» **The problem**
Whenever the word "PlaNet" turns up in a line below, that line should be copied.

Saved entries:
= = = = = = =

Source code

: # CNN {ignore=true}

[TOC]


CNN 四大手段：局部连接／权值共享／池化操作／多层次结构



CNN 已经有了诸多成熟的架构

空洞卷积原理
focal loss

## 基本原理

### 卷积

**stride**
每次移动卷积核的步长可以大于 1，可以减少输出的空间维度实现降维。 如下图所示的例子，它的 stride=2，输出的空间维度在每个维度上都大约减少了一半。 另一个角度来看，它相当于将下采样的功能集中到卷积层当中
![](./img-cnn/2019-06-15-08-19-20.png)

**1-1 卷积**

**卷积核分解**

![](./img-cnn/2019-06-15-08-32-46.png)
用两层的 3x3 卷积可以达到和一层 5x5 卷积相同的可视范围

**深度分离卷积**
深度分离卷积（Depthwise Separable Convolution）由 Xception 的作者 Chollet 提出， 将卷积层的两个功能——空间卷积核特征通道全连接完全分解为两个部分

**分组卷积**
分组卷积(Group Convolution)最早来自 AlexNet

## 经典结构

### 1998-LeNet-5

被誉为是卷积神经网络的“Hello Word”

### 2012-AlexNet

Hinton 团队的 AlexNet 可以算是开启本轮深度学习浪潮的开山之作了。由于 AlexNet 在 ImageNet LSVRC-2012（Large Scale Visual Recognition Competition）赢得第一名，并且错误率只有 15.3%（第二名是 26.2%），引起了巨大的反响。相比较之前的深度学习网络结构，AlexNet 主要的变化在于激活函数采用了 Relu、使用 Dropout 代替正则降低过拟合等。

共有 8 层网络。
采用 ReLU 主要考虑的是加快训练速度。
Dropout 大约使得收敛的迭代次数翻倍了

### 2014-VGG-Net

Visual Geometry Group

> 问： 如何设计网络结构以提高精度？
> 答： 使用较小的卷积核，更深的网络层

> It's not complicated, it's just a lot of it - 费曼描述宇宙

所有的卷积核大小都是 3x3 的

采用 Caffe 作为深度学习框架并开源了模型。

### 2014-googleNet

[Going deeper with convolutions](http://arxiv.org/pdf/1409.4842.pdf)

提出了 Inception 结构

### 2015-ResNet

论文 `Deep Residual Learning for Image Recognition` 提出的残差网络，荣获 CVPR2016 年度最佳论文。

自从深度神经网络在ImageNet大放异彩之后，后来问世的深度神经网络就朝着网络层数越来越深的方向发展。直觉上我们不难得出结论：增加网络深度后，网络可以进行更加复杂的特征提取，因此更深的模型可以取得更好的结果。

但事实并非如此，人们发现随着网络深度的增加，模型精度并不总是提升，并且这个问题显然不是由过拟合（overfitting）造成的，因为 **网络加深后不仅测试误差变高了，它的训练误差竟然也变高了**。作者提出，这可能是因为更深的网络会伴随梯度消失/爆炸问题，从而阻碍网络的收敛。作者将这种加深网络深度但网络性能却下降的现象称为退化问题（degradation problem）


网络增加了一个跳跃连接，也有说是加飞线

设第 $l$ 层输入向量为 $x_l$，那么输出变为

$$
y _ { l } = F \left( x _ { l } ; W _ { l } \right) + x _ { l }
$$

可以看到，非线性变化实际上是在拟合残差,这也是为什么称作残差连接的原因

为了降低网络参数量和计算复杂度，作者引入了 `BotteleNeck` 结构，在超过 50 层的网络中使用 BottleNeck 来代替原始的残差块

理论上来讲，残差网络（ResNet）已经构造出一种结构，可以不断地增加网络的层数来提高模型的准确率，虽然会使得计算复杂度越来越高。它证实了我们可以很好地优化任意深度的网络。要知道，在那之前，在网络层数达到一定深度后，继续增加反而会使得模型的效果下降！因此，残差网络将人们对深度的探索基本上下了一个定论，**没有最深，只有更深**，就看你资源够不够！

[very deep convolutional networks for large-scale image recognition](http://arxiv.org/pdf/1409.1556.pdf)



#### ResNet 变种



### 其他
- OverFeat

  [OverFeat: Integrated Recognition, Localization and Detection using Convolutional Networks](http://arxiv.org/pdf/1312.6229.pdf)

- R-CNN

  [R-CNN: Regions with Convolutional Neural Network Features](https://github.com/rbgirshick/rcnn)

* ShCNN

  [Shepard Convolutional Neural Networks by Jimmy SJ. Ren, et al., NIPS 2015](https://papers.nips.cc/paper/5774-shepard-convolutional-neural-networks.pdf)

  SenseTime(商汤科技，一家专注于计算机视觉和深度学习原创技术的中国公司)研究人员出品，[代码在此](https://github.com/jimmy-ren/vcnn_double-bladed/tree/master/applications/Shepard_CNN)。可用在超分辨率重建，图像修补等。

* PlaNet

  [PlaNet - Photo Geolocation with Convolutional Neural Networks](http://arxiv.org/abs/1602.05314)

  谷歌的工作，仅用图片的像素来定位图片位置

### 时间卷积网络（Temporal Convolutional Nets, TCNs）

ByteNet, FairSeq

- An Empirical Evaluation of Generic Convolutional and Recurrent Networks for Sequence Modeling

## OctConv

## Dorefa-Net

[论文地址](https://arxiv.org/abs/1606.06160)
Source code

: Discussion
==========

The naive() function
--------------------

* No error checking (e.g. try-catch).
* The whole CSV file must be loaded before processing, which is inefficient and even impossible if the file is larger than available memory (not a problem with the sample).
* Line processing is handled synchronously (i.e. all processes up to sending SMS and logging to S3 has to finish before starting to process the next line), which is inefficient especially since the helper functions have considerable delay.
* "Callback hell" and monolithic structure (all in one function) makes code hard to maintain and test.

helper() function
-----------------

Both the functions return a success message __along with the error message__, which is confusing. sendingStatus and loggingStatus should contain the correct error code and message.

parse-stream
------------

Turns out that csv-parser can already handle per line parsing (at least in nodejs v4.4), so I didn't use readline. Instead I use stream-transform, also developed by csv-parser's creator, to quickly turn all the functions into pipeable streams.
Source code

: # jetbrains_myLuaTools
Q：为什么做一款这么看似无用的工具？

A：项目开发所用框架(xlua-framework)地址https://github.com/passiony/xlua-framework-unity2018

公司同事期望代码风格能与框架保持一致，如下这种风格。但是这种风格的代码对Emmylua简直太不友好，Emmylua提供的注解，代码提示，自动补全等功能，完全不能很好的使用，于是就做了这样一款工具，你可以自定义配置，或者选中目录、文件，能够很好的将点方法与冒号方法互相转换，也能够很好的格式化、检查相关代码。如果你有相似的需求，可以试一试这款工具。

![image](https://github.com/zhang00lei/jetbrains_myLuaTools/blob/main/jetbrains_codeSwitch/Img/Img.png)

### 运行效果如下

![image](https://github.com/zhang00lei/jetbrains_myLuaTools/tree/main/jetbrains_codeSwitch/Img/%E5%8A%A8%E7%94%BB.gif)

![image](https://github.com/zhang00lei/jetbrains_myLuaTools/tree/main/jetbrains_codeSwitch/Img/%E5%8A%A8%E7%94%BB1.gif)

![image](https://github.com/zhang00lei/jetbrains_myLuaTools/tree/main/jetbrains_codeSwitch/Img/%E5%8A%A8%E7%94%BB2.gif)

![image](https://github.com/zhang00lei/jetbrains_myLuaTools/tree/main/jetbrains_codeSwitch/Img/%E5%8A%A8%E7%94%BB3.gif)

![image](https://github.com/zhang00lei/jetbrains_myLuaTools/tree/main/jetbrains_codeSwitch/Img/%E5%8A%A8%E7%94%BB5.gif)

= = = = = = =

» **Problem solution**
* PlaNet
  [PlaNet - Photo Geolocation with Convolutional Neural Networks](http://arxiv.org/abs/1602.05314)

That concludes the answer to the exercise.